This is the second of Noelle Harrison's novels that I have read. I really enjoyed Beatrice and was looking forward to more of the same. I was not disappointed, this is another great story from a really great author.
Told in a similar way as her first novel, in the different voices of her lead female characters, this works really well, although sometimes I did have to stop and think about who was narrating. The three women are Greta, Christina and Angeline - three very different characters but all very closely linked.
Christina was abandoned by her mother Greta as a child - Angeline (Greta's best friend) stepped in and brought Christina up as her own child. Although loved throughout her childhood, Christina never quite got over the loss of her mother and is determined to find out the true story. Her marriage is broken and she runs away with her youngest child to track down Greta. It is during this journey that Christina finds out the truth about her mother and Angelina, and also a little more about herself.
A great read, maybe not quite as good as Beatrice, but nevertheless a real human drama, plotted with suspense and intrigue.
on 14 October 2013
A beautifully written fascinating story! Heart breaking yet hopeful, a great read! Noelle Harrison has a great talent for story telling and spins her tale expertly, moving from one character to another. At times her writing is beautifully sensual almost poetic. I loved this story and wept for real at its end.
on 6 January 2008
The synopsis above summarizes the book clearly enough. I would not add anything to it as the reading would be spoiled.
I shall therefore start by saying that I am surprised that there are yet no reviews about this book, which was initially published in 2005. I guess it just did not bear any remarkable impact on the readers or the market, which is a bit of a shame since it is not, in my opinion, a badly written book.
The author shifts from character to character in a gentle, often moving, way.
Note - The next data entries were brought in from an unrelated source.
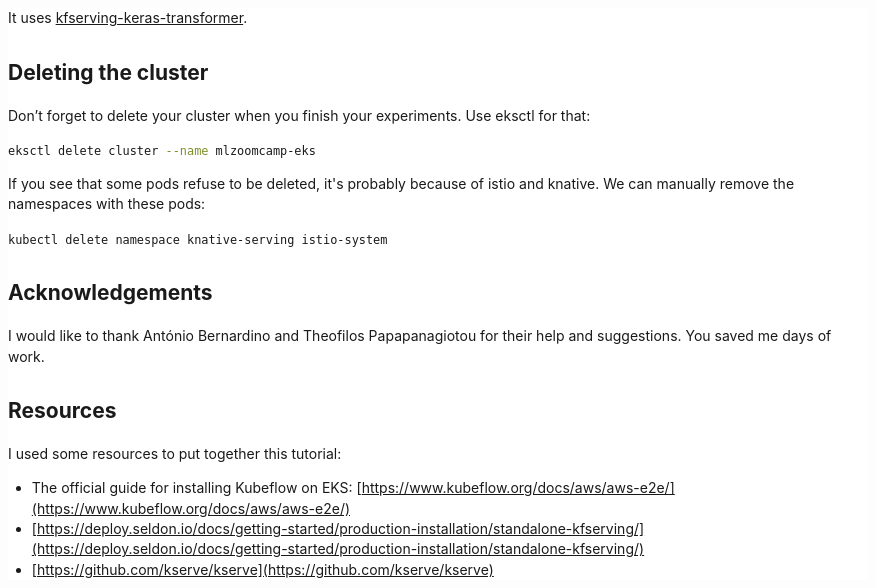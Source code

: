 It uses [kfserving-keras-transformer](https://github.com/alexeygrigorev/kfserving-keras-transformer).


## Deleting the cluster

Don’t forget to delete your cluster when you finish your experiments.
Use eksctl for that:

```bash
eksctl delete cluster --name mlzoomcamp-eks
```

If you see that some pods refuse to be deleted, it's probably because of 
istio and knative. We can manually remove the namespaces with these pods:

```bash
kubectl delete namespace knative-serving istio-system
```

## Acknowledgements

I would like to thank António Bernardino and Theofilos Papapanagiotou for their help
and suggestions. You saved me days of work.

## Resources

I used some resources to put together this tutorial:

- The official guide for installing Kubeflow on EKS:
  [https://www.kubeflow.org/docs/aws/aws-e2e/](https://www.kubeflow.org/docs/aws/aws-e2e/)
- [https://deploy.seldon.io/docs/getting-started/production-installation/standalone-kfserving/](https://deploy.seldon.io/docs/getting-started/production-installation/standalone-kfserving/)
- [https://github.com/kserve/kserve](https://github.com/kserve/kserve)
Sometimes actions and feelings are described in first person, other times not, adding to the suspense of a few of the circumstances surrounding this particular Irish family, whose ties with the past and family secrets lay a difficult path ahead.
We are taken from Ireland across the Ocean in a myriad of tough questions and ensuing situations which all comtemplate the loss of filial and conjugal love and of innocence. Doubts never dissipate until the very end of the book.
All in all, I was not completely "blown away" by this book, but I found it to be a pleasant read despite the often sad subjects.